In an independent study commissioned by the United Nations Department of Peace Operations (DPO), new models for UN peacekeeping are outlined to address evolving global threats. Commissioned at the request of Germany and other co-chairs of the UN Peacekeeping Ministerial process, this study aims to shape discussions for the upcoming Berlin UN Peacekeeping Ministerial on May 13-14, 2025. The event will center on the theme: "The Future of Peacekeeping."
The study finds that UN peacekeeping remains an effective multilateral tool for preventing and limiting armed conflict, sustaining peace, as well as responding to a broader range of threats to international peace and security. It also reviews security threats and challenges that future peacekeeping missions must address.
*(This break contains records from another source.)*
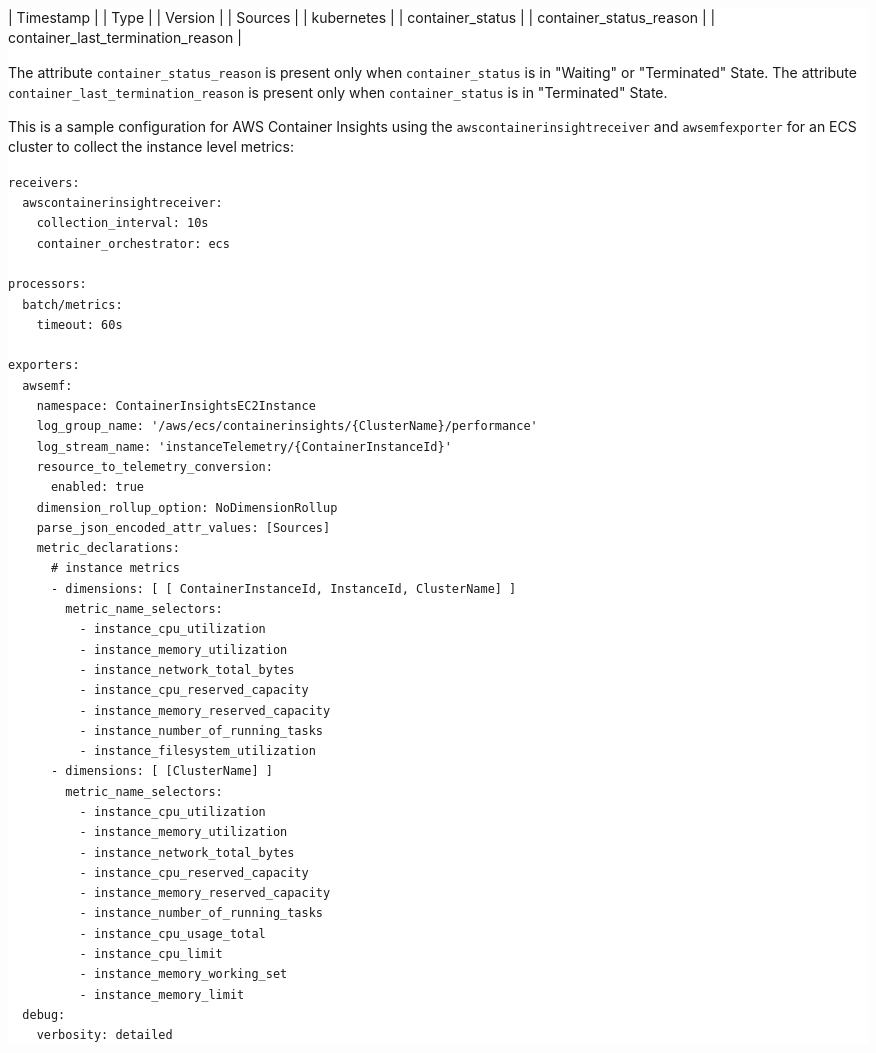 | Timestamp                         |
| Type                              |
| Version                           |
| Sources                           |
| kubernetes                        |
| container_status                  |
| container_status_reason           |
| container_last_termination_reason | 

The attribute `container_status_reason` is present only when `container_status` is in "Waiting" or "Terminated" State. The attribute `container_last_termination_reason` is present only when `container_status` is in "Terminated" State.

This is a sample configuration for AWS Container Insights using the `awscontainerinsightreceiver` and `awsemfexporter` for an ECS cluster to collect the instance level metrics:
```
receivers:
  awscontainerinsightreceiver:
    collection_interval: 10s
    container_orchestrator: ecs

processors:
  batch/metrics:
    timeout: 60s

exporters:
  awsemf:
    namespace: ContainerInsightsEC2Instance
    log_group_name: '/aws/ecs/containerinsights/{ClusterName}/performance'
    log_stream_name: 'instanceTelemetry/{ContainerInstanceId}'
    resource_to_telemetry_conversion:
      enabled: true
    dimension_rollup_option: NoDimensionRollup
    parse_json_encoded_attr_values: [Sources]
    metric_declarations:
      # instance metrics
      - dimensions: [ [ ContainerInstanceId, InstanceId, ClusterName] ]
        metric_name_selectors:
          - instance_cpu_utilization
          - instance_memory_utilization
          - instance_network_total_bytes
          - instance_cpu_reserved_capacity
          - instance_memory_reserved_capacity
          - instance_number_of_running_tasks
          - instance_filesystem_utilization
      - dimensions: [ [ClusterName] ]
        metric_name_selectors:
          - instance_cpu_utilization
          - instance_memory_utilization
          - instance_network_total_bytes
          - instance_cpu_reserved_capacity
          - instance_memory_reserved_capacity
          - instance_number_of_running_tasks
          - instance_cpu_usage_total
          - instance_cpu_limit
          - instance_memory_working_set
          - instance_memory_limit
  debug:
    verbosity: detailed
```

[beta]: https://github.com/open-telemetry/opentelemetry-collector#beta
[contrib]: https://github.com/open-telemetry/opentelemetry-collector-releases/tree/main/distributions/otelcol-contrib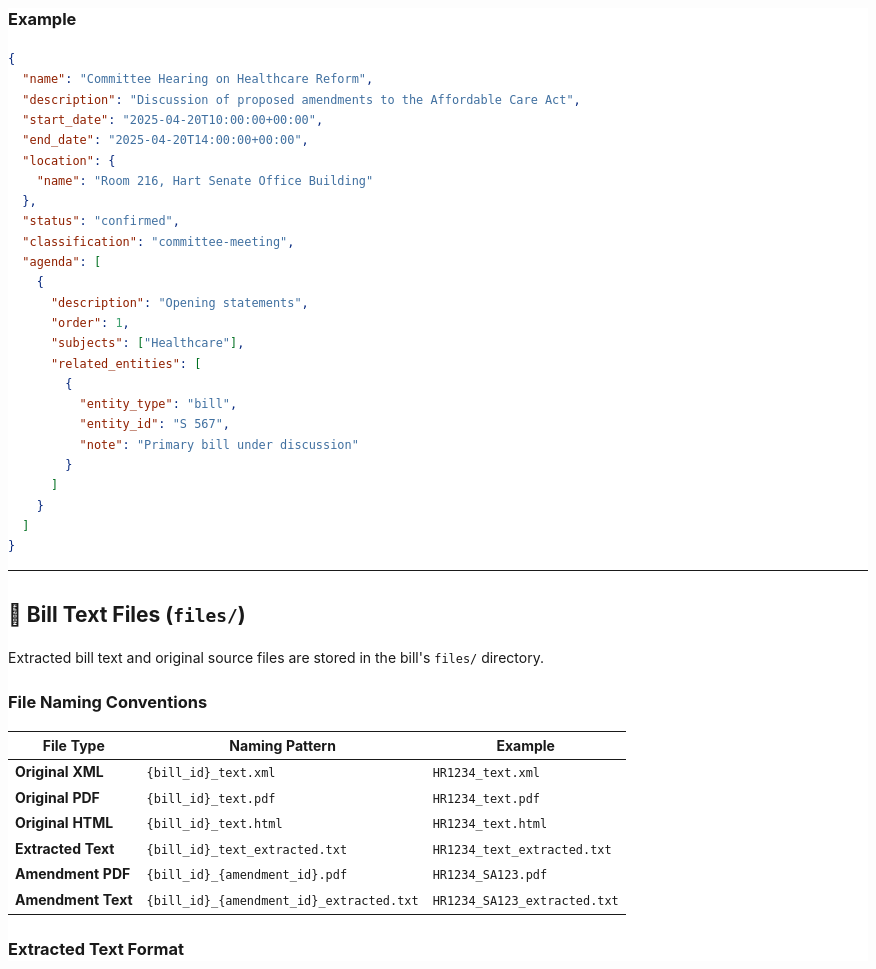 ### Example

```json
{
  "name": "Committee Hearing on Healthcare Reform",
  "description": "Discussion of proposed amendments to the Affordable Care Act",
  "start_date": "2025-04-20T10:00:00+00:00",
  "end_date": "2025-04-20T14:00:00+00:00",
  "location": {
    "name": "Room 216, Hart Senate Office Building"
  },
  "status": "confirmed",
  "classification": "committee-meeting",
  "agenda": [
    {
      "description": "Opening statements",
      "order": 1,
      "subjects": ["Healthcare"],
      "related_entities": [
        {
          "entity_type": "bill",
          "entity_id": "S 567",
          "note": "Primary bill under discussion"
        }
      ]
    }
  ]
}
```

---

## 📁 Bill Text Files (`files/`)

Extracted bill text and original source files are stored in the bill's `files/` directory.

### File Naming Conventions

| File Type          | Naming Pattern                           | Example                      |
| ------------------ | ---------------------------------------- | ---------------------------- |
| **Original XML**   | `{bill_id}_text.xml`                     | `HR1234_text.xml`            |
| **Original PDF**   | `{bill_id}_text.pdf`                     | `HR1234_text.pdf`            |
| **Original HTML**  | `{bill_id}_text.html`                    | `HR1234_text.html`           |
| **Extracted Text** | `{bill_id}_text_extracted.txt`           | `HR1234_text_extracted.txt`  |
| **Amendment PDF**  | `{bill_id}_{amendment_id}.pdf`           | `HR1234_SA123.pdf`           |
| **Amendment Text** | `{bill_id}_{amendment_id}_extracted.txt` | `HR1234_SA123_extracted.txt` |

### Extracted Text Format
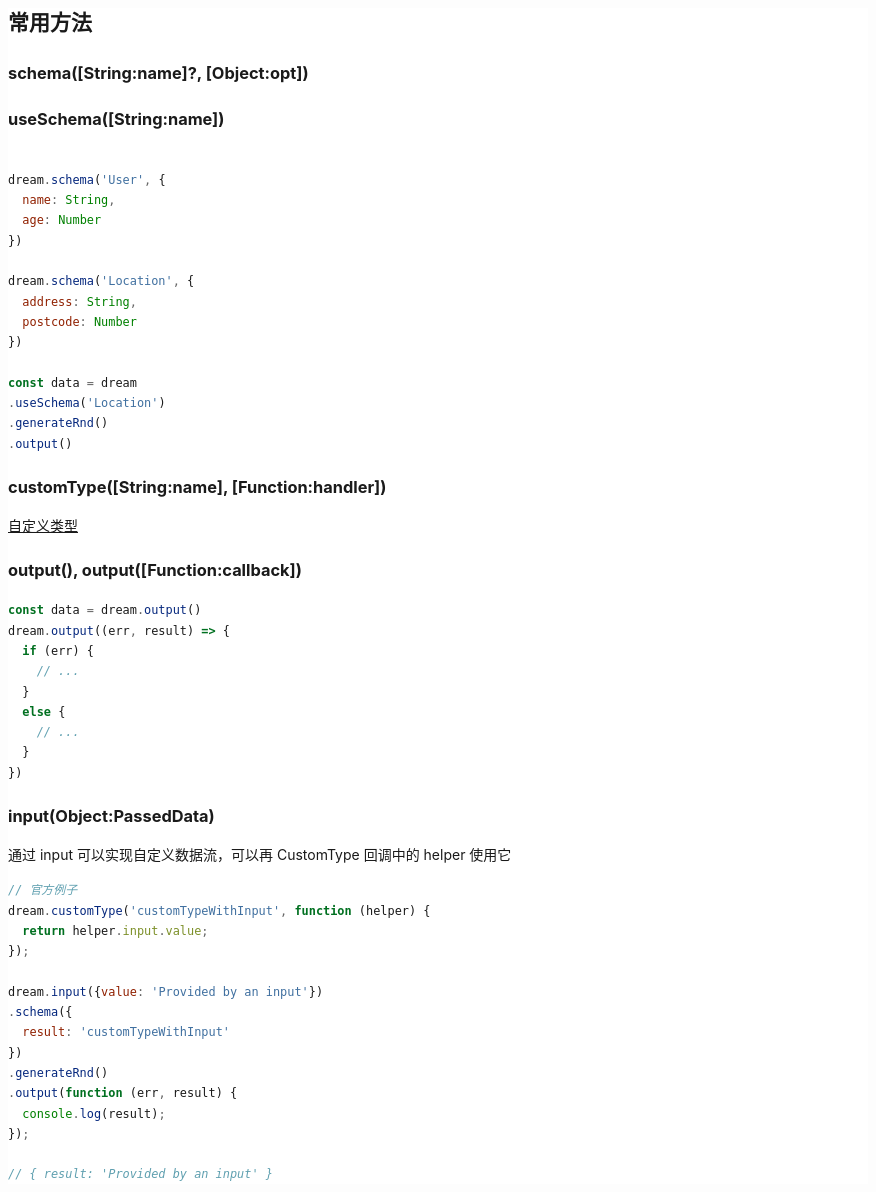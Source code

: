 
## 常用方法


### schema([String:name]?, [Object:opt])
### useSchema([String:name])

``` js

dream.schema('User', {
  name: String,
  age: Number
})

dream.schema('Location', {
  address: String,
  postcode: Number
})

const data = dream
.useSchema('Location')
.generateRnd()
.output()
```

### customType([String:name], [Function:handler])

[自定义类型](#自定义类型)


### output(), output([Function:callback])

``` js
const data = dream.output()
dream.output((err, result) => {
  if (err) {
    // ...
  }
  else {
    // ...
  }
})
```

### input(Object:PassedData)

通过 input 可以实现自定义数据流，可以再 CustomType 回调中的 helper 使用它

``` js
// 官方例子
dream.customType('customTypeWithInput', function (helper) {
  return helper.input.value;
});

dream.input({value: 'Provided by an input'})
.schema({
  result: 'customTypeWithInput'
})
.generateRnd()
.output(function (err, result) {
  console.log(result);
});

// { result: 'Provided by an input' }
```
Among the most important are armed conflict, the weaponization of new and emerging technologies, transnational organized crime, the climate crisis, and public health emergencies, which are combining in complex ways that ignore international political borders.
Looking to the future, fresh thinking is needed about what roles peacekeeping can and should play. The study’s vision for UN peacekeeping is a politically focused, people-centered, modular tool that can unite the Security Council around effective multilateral responses to a broad range of threats and challenges. To support this vision, the study offers 30 plausible models to inform future UN missions. The models describe a mix of longstanding peacekeeping tasks; how those traditional tasks might be performed in different ways in changed contexts and with new technologies; and propose novel activities for future UN peacekeeping.
This study also highlights the need for investments in key capabilities to strengthen current and future peacekeeping missions, irrespective of the precise combination of models and mandates. There are also strong links between peacekeeping and the UN’s broader prevention and peacebuilding agendas, as well as the Agenda 2030 for Sustainable Development, which can be reinforced further.
Peacekeeping Ministerial Co-chairs
The Co-chairs of the Peacekeeping Ministerial process are Bangladesh, Canada, Ethiopia, Ghana, Germany, Indonesia, Japan, the Netherlands, Pakistan, Republic of Korea, Rwanda, Uruguay, United Kingdom, United States and the United Nations Secretariat.